Die hohe Schule der Dressur

Thomas Friedrich erzählt, wie sich Berlin
vom Nationalsozialismus instrumentalisieren ließ

Niemand hat Berlin radikaler verändert als er, hat Berlin als Bühne benutzt, Hunderttausende seiner Einwohner verfolgt, deportiert, ermordet, die Stadt einer flächendeckenden Zerstörung zugeführt. Und dennoch lag bislang keine Monographie zum speziellen Verhältnis von Hitler zu Berlin vor. Es ist eine geradezu bizarre Lücke in der umfangreichen Forschung zum Nationalsozialismus und zur Person Hitlers. Auch eine Gesamtdarstellung der NSDAP in Berlin sucht man vergeblich ­ lediglich eine Selbstdarstellung aus dem Jahr 1937 liegt in den Archiven: ein kitschiges Propagandamärchen, von der Partei selbst herausgegeben.

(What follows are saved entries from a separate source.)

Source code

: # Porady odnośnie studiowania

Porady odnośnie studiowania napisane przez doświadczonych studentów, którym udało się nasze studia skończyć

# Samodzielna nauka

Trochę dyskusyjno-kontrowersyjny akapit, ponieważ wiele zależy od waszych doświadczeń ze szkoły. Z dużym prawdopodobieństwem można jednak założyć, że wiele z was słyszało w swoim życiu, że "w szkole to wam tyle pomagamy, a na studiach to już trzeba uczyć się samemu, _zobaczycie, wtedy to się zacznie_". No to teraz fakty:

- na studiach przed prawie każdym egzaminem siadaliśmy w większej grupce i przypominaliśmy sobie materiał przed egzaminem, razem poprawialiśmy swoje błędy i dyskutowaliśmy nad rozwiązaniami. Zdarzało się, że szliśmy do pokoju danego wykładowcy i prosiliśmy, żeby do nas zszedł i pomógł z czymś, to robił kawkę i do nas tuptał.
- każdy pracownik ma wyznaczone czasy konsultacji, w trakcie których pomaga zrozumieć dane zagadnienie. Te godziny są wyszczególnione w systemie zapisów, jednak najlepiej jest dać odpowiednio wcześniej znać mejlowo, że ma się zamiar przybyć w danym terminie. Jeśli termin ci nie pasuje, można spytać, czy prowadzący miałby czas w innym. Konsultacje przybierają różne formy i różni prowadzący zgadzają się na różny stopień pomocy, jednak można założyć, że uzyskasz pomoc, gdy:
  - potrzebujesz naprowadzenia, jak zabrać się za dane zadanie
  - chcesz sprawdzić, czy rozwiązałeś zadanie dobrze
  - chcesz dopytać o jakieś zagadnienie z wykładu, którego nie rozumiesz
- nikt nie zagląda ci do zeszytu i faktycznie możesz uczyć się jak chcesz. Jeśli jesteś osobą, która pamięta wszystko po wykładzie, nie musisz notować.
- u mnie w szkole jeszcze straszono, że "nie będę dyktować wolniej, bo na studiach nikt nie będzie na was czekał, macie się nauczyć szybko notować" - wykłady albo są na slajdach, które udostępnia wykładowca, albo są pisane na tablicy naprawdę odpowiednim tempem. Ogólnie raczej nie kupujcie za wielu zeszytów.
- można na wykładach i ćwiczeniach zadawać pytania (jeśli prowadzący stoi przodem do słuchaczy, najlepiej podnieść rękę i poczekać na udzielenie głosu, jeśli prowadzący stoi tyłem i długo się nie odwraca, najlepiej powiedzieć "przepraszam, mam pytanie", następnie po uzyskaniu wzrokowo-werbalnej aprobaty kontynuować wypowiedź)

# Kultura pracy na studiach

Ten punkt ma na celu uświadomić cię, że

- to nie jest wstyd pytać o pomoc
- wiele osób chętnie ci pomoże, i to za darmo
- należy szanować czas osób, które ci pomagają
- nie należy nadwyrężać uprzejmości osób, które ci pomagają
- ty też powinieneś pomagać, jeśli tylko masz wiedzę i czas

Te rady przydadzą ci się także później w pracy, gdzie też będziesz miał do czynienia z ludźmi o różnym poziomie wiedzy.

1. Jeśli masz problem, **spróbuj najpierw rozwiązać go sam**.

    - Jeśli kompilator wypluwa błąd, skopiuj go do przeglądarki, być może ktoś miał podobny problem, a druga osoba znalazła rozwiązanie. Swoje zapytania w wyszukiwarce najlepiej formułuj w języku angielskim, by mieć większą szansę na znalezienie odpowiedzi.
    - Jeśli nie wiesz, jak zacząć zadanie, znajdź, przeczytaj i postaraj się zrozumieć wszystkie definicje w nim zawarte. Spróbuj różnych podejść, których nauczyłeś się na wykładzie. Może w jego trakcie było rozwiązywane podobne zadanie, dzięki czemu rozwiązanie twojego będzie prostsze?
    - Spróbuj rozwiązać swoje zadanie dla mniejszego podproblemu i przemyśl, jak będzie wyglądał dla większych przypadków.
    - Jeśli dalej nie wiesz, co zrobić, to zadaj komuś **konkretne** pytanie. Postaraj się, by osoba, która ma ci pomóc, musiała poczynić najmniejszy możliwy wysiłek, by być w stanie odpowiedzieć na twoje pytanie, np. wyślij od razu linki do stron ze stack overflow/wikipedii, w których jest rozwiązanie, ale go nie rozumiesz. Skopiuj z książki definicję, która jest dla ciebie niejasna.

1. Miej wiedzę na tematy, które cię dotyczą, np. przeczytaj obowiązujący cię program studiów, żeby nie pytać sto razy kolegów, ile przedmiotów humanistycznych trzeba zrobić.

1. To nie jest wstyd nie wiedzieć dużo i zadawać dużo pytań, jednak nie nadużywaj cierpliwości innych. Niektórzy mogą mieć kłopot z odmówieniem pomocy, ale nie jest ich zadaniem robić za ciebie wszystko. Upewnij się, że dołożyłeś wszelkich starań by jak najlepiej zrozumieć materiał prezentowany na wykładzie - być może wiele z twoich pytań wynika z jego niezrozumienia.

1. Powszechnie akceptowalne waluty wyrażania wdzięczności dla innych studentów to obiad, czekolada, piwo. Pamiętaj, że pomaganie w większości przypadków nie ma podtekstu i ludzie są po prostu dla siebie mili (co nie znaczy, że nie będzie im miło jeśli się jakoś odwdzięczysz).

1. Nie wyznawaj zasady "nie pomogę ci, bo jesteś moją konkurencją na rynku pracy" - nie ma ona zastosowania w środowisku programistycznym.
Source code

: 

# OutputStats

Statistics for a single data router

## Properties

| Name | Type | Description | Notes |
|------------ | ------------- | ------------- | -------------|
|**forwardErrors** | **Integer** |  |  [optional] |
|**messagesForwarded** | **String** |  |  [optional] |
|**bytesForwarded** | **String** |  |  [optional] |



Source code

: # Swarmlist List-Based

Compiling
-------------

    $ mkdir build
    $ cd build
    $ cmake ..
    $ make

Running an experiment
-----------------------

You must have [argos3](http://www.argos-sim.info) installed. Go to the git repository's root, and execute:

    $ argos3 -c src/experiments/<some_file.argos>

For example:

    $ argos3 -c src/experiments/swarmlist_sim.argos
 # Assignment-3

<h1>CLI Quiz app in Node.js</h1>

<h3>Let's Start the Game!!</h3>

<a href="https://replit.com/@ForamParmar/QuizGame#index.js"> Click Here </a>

Diese Leerstelle ist umso unerklärlicher, als die NSDAP, wie Friedrich schreibt, Berlin erst „erobern" mußte. Berlin war Experimentierfeld für neue Propagandastrategien, Probebühne nationalsozialistischer Rituale und Verfolgungsaktionen. In den 20er Jahren erprobte und verfeinerte Gauleiter Joseph Goebbels hier Inszenierungen, um diese schließlich auf das ganze Deutsche Reich anzuwenden. Aus einer sektiererischen Splitterpartei machte er eine machtvolle und hierarchisch organisierte Massenorganisation. Und so widmet sich auch der Hauptteil des Buches dieser „Experimentierphase". Die Zeit nach 1933 wird lediglich im letzten Kapitel verhandelt; Friedrich beanpsrucht auf den vorliegenden 400 Seiten nicht, diese Lücke umfassend und abschließend zu füllen.

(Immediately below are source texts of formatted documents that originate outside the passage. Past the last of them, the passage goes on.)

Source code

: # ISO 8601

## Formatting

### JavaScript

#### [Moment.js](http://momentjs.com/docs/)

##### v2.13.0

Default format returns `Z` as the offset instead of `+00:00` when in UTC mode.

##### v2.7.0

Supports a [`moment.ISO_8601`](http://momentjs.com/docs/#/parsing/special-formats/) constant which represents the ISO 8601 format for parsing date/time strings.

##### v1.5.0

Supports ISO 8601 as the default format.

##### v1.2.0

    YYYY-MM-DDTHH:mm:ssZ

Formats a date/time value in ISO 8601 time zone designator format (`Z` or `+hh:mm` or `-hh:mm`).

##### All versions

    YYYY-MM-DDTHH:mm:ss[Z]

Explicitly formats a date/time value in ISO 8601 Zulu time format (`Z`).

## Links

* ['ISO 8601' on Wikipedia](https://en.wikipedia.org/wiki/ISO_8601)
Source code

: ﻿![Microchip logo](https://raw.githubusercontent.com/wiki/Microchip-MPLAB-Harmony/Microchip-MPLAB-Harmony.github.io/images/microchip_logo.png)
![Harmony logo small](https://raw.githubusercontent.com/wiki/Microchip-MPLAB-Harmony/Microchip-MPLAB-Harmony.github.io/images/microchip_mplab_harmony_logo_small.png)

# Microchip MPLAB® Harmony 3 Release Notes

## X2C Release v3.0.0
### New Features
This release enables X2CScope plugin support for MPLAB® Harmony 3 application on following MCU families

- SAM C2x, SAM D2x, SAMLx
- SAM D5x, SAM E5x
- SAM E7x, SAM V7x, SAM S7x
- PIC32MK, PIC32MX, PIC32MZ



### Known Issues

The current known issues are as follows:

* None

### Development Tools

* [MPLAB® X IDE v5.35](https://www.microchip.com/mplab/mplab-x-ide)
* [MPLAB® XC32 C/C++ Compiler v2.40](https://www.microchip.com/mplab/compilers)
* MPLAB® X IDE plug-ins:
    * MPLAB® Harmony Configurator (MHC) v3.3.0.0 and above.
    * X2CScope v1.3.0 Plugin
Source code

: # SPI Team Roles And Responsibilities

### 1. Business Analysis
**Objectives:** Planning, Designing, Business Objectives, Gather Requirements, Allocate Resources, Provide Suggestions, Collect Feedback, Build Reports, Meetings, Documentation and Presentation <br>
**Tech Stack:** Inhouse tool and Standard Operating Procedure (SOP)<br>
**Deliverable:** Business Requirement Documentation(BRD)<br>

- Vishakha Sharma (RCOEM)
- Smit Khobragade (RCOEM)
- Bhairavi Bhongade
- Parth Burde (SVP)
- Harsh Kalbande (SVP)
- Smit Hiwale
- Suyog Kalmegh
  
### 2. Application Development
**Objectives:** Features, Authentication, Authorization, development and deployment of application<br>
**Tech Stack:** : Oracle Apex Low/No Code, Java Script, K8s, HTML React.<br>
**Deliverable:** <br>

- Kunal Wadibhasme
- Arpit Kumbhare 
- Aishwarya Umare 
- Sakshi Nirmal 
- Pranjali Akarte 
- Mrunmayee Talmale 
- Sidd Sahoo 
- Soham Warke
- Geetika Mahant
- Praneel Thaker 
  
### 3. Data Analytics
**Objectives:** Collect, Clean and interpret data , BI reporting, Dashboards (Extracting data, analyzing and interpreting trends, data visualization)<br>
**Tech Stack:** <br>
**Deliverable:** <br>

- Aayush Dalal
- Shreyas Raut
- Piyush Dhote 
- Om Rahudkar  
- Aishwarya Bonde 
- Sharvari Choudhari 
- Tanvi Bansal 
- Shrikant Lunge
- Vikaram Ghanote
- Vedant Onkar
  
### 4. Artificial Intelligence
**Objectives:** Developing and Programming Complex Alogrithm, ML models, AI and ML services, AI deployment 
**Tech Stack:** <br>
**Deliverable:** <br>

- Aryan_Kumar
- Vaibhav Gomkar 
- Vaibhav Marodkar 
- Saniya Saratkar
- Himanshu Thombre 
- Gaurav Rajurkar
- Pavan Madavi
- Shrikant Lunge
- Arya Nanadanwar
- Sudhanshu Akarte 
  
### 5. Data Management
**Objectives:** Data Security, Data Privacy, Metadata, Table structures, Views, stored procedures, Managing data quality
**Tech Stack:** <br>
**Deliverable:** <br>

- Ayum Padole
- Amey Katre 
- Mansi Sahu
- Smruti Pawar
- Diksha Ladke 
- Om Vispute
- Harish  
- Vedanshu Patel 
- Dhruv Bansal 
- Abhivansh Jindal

Friedrich legt wert darauf festzustellen, daß er mit seinem Buch Berlin nicht etwa späte Gerechtigkeit widerfahren lassen möchte ­ auch wenn der Titel mißverstanden werden könnte: im Sinne früherer Deutungen, die die Stadt lediglich als Opfer einer braunen Verführungsmaschinerie verstanden, dessen eigentliches Wesen sich in der kosmopolitischen und avangardistischen Metropole der 20er Jahre verkörperte. Diese Interpretation ­ ebenso wie die des „Großstadtfeindes" Hitler ­ rechnet Friedrich den populären Geschichtsirrtümer zu.

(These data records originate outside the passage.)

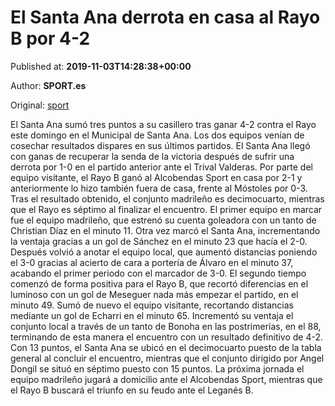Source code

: 
# El Santa Ana derrota en casa al Rayo B por 4-2

Published at: **2019-11-03T14:28:38+00:00**

Author: **SPORT.es**

Original: [sport](https://www.sport.es/es/noticias/tercera-division/el-santa-ana-derrota-en-casa-al-rayo-b-por-4-2-7712670)

El Santa Ana sumó tres puntos a su casillero tras ganar 4-2 contra el Rayo este domingo en el Municipal de Santa Ana. Los dos equipos venían de cosechar resultados dispares en sus últimos partidos. El Santa Ana llegó con ganas de recuperar la senda de la victoria después de sufrir una derrota por 1-0 en el partido anterior ante el Trival Valderas. Por parte del equipo visitante, el Rayo B ganó al Alcobendas Sport en casa por 2-1 y anteriormente lo hizo también fuera de casa, frente al Móstoles por 0-3. Tras el resultado obtenido, el conjunto madrileño es decimocuarto, mientras que el Rayo es séptimo al finalizar el encuentro.
El primer equipo en marcar fue el equipo madrileño, que estrenó su cuenta goleadora con un tanto de Christian Díaz en el minuto 11. Otra vez marcó el Santa Ana, incrementando la ventaja gracias a un gol de Sánchez en el minuto 23 que hacía el 2-0. Después volvió a anotar el equipo local, que aumentó distancias poniendo el 3-0 gracias al acierto de cara a portería de Álvaro en el minuto 37, acabando el primer periodo con el marcador de 3-0.
El segundo tiempo comenzó de forma positiva para el Rayo B, que recortó diferencias en el luminoso con un gol de Meseguer nada más empezar el partido, en el minuto 49. Sumó de nuevo el equipo visitante, recortando distancias mediante un gol de Echarri en el minuto 65. Incrementó su ventaja el conjunto local a través de un tanto de Bonoha en las postrimerías, en el 88, terminando de esta manera el encuentro con un resultado definitivo de 4-2.
Con 13 puntos, el Santa Ana se ubicó en el decimocuarto puesto de la tabla general al concluir el encuentro, mientras que el conjunto dirigido por Angel Dongil se situó en séptimo puesto con 15 puntos.
La próxima jornada el equipo madrileño jugará a domicilio ante el Alcobendas Sport, mientras que el Rayo B buscará el triunfo en su feudo ante el Leganés B.

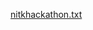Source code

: [nitkhackathon.txt](https://github.com/TRINITAbsolutelyCodelessDEV04/NITK-Hackathon/files/7965551/nitkhackathon.txt)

In seinem Buch unternimmt er den quellensatten Versuch, das komplexe und widersprüchliche Verhältnis Hitlers zur Hauptstadt differenziert zu beschreiben und in insgesamt elf Phasen, von 1916 bis 1933 und danach, zu unterteilen. Jede dieser Phasen ergibt sich aus der Analyse der jeweiligen politischen Situation, in der Hitler „in und gegenüber Berlin agiert". Im Gegensatz zu zahlreichen Darstellungen, die psychologische Motive in den Mittelpunkt rücken, wird für Friedrich das politische Kalkül, eine rationale Strategie zum Machterwerb, das entscheidende Erklärungsmuster. Er nennt die Beziehung von Hitler zu Berlin zusammenfassend ein „instrumentelles Verhältnis".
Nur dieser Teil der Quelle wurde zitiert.